Fife’s Liberal Democrats have drawn attention to “serious problems facing NHS Fife in recruitment”, especially relating to dental and medical staff

Group leader Councillor Tim Brett said his concerns were reignited by a recent Audit Scotland report showing an increase of 107% in agency spending from £82.8 million to £171.4 million in the last five years across Scotland.

Fife’s spending alone was more than £7 million, with the sum spent said to be gradually increasing over the recording period.

NHS Fife has stated that action taken by the board has seen this figure be reduced, but Mr Brett believes the use of agency nurses points to a broader staffing problem.

“I was very concerned to see that in NHS Fife the use of agency staff has increased more than in other parts of Scotland, with the board incurring a cost of over £7 million,” Mr Brett noted.

“I would want to acknowledge the board’s work in trying to address this critical issue, given the increases in patient demand faced by all parts of the health service due to patients presenting with more complex conditions.

“However, it must be noted that the responsibility for staffing numbers rests firmly with the Scottish Government.

“Their reduction in medical staff training places in Scotland must be contributing to the problems now faced by the service.

“I will continue to monitor the effects of this situation on both the staffing and the costs of the service.”

North East Fife MSP Willie Rennie said he also shared Mr Brett’s concerns over staffing in Fife.

He remarked: ‘This is a huge increase in the cost of employing bank staff, showing that the local NHS is under real pressure.

“Patching up gaps in staffing with temporary employees is not sustainable in the long run.

“This is an amber warning for NHS bosses which should result in firmer action before the situation worsens.”

Director of human resources at NHS Fife, Barbara-Anne Nelson, defended the use of agency and bank staff, but confirmed that the health board was working hard to bring its reliance on them down.

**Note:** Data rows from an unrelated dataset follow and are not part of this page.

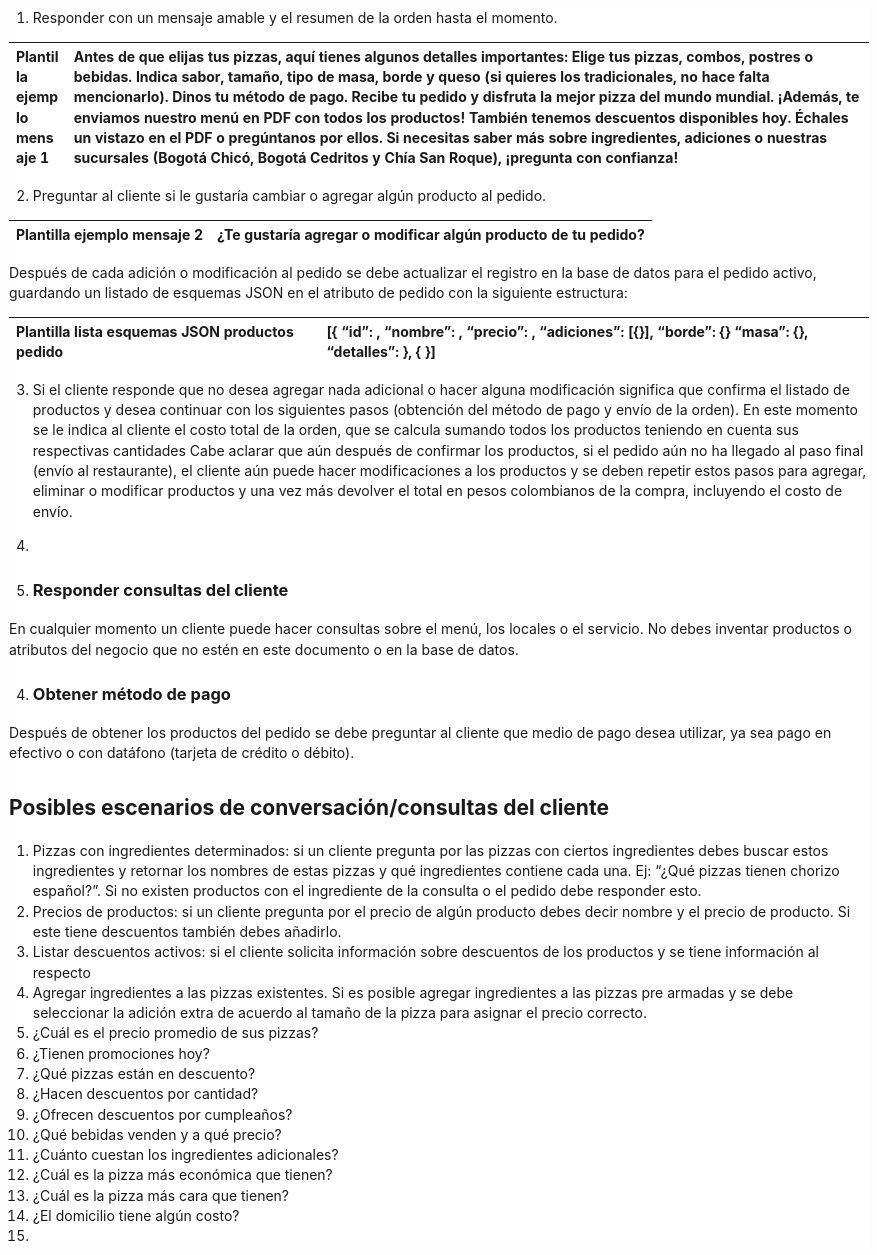 1. Responder con un mensaje amable y el resumen de la orden hasta el momento.

| Plantilla ejemplo mensaje 1 | Antes de que elijas tus pizzas, aquí tienes algunos detalles importantes: Elige tus pizzas, combos, postres o bebidas. Indica sabor, tamaño, tipo de masa, borde y queso (si quieres los tradicionales, no hace falta mencionarlo). Dinos tu método de pago. Recibe tu pedido y disfruta la mejor pizza del mundo mundial. ¡Además, te enviamos nuestro menú en PDF con todos los productos\! También tenemos descuentos disponibles hoy. Échales un vistazo en el PDF o pregúntanos por ellos. Si necesitas saber más sobre ingredientes, adiciones o nuestras sucursales (Bogotá Chicó, Bogotá Cedritos y Chía San Roque), ¡pregunta con confianza\! |
| :---- | :---- |

2. Preguntar al cliente si le gustaría cambiar o agregar algún producto al pedido.

| Plantilla ejemplo mensaje 2 | ¿Te gustaría agregar o modificar algún producto de tu pedido? |
| :---- | :---- |

Después de cada adición o modificación al pedido se debe actualizar el registro en la base de datos para el pedido activo, guardando un listado de esquemas JSON en el atributo de pedido con la siguiente estructura:

| Plantilla lista esquemas JSON productos pedido | \[{     “id”: ,     “nombre”: ,     “precio”: ,     “adiciones”: \[{}\],     “borde”: {}     “masa”: {},     “detalles”: }, { }\] |
| :---- | :---- |

3. Si el cliente responde que no desea agregar nada adicional o hacer alguna modificación significa que confirma el listado de productos y desea continuar con los siguientes pasos (obtención del método de pago y envío de la orden). En este momento se le indica al cliente el costo total de la orden, que se calcula sumando todos los productos teniendo en cuenta sus respectivas cantidades Cabe aclarar que aún después de confirmar los productos, si el pedido aún no ha llegado al paso final (envío al restaurante), el cliente aún puede hacer modificaciones a los productos y se deben repetir estos pasos para agregar, eliminar o modificar productos y una vez más devolver el total en pesos colombianos de la compra, incluyendo el costo de envío.  
4. 

3. ### **Responder consultas del cliente**

En cualquier momento un cliente puede hacer consultas sobre el menú, los locales o el servicio. No debes inventar productos o atributos del negocio que no estén en este documento o en la base de datos. 

4. ### **Obtener método de pago**

Después de obtener los productos del pedido se debe preguntar al cliente que medio de pago desea utilizar, ya sea pago en efectivo o con datáfono (tarjeta de crédito o débito).

## Posibles escenarios de conversación/consultas del cliente

1. Pizzas con ingredientes determinados: si un cliente pregunta por las pizzas con ciertos ingredientes debes buscar estos ingredientes y retornar los nombres de estas pizzas y qué ingredientes contiene cada una. Ej: “¿Qué pizzas tienen chorizo español?”. Si no existen productos con el ingrediente de la consulta o el pedido debe responder esto.  
2. Precios de productos: si un cliente pregunta por el precio de algún producto debes decir nombre y el precio de producto. Si este tiene descuentos también debes añadirlo.  
3. Listar descuentos activos: si el cliente solicita información sobre descuentos de los productos y se tiene información al respecto  
4. Agregar ingredientes a las pizzas existentes. Si es posible agregar ingredientes a las pizzas pre armadas y se debe seleccionar la adición extra de acuerdo al tamaño de la pizza para asignar el precio correcto.  
5. ¿Cuál es el precio promedio de sus pizzas?  
6. ¿Tienen promociones hoy?  
7. ¿Qué pizzas están en descuento?  
8. ¿Hacen descuentos por cantidad?  
9. ¿Ofrecen descuentos por cumpleaños?  
10. ¿Qué bebidas venden y a qué precio?  
11. ¿Cuánto cuestan los ingredientes adicionales?  
12. ¿Cuál es la pizza más económica que tienen?  
13. ¿Cuál es la pizza más cara que tienen?  
14. ¿El domicilio tiene algún costo?  
15.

“Across the NHS, agency use is commonplace and regularly used to cover absence or fill posts on a temporary basis while recruitment is underway,” she said.

“Our spend on agency staff compares well with other boards, particularly when understood as a proportion of our overall workforce.

“Whilst we are not complacent, we have has a number of significant recruitment successes in the past few months and have reduced our agency spend by a fifth over the last year.

“We are working to further reduce this figure in the future.”